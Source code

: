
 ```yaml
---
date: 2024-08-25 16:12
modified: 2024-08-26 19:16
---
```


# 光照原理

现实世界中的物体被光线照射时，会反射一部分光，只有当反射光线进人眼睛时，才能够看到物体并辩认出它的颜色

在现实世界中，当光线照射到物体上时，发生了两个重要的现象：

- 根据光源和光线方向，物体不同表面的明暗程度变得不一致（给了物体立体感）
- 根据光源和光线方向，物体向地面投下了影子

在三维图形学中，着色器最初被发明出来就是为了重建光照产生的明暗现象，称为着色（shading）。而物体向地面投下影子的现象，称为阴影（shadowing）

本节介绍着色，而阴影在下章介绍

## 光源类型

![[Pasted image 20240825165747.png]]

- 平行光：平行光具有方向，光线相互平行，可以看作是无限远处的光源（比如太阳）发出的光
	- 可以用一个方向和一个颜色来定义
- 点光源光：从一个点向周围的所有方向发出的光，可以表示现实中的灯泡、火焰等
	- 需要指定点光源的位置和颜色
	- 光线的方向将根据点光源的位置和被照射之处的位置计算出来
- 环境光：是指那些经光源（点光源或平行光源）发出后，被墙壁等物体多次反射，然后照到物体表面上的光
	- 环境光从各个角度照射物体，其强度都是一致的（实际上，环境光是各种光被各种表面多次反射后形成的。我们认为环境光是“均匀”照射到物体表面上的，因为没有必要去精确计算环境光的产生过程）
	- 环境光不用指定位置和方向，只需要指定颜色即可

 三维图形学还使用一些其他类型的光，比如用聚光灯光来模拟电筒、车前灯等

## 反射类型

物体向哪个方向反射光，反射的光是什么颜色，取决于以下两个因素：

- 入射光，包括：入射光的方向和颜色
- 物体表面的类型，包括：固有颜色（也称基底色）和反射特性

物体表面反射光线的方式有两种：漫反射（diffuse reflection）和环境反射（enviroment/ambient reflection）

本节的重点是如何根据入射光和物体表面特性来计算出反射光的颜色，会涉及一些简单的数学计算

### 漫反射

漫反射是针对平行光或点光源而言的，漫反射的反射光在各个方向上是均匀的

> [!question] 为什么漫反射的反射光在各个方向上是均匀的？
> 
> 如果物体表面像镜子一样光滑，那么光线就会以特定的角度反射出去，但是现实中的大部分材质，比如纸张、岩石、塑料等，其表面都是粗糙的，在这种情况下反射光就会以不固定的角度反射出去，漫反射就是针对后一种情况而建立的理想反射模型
________
EXERCISE DIRECTIONS » Retype the lines from the one containing "- 环境光：是指那些经光源（" through the last line of the records. Leave out everything else.

EXERCISE RESPONSE »
- 环境光：是指那些经光源（点光源或平行光源）发出后，被墙壁等物体多次反射，然后照到物体表面上的光
	- 环境光从各个角度照射物体，其强度都是一致的（实际上，环境光是各种光被各种表面多次反射后形成的。我们认为环境光是“均匀”照射到物体表面上的，因为没有必要去精确计算环境光的产生过程）
	- 环境光不用指定位置和方向，只需要指定颜色即可

 三维图形学还使用一些其他类型的光，比如用聚光灯光来模拟电筒、车前灯等

## 反射类型

物体向哪个方向反射光，反射的光是什么颜色，取决于以下两个因素：

- 入射光，包括：入射光的方向和颜色
- 物体表面的类型，包括：固有颜色（也称基底色）和反射特性

物体表面反射光线的方式有两种：漫反射（diffuse reflection）和环境反射（enviroment/ambient reflection）

本节的重点是如何根据入射光和物体表面特性来计算出反射光的颜色，会涉及一些简单的数学计算

### 漫反射

漫反射是针对平行光或点光源而言的，漫反射的反射光在各个方向上是均匀的

> [!question] 为什么漫反射的反射光在各个方向上是均匀的？
> 
> 如果物体表面像镜子一样光滑，那么光线就会以特定的角度反射出去，但是现实中的大部分材质，比如纸张、岩石、塑料等，其表面都是粗糙的，在这种情况下反射光就会以不固定的角度反射出去，漫反射就是针对后一种情况而建立的理想反射模型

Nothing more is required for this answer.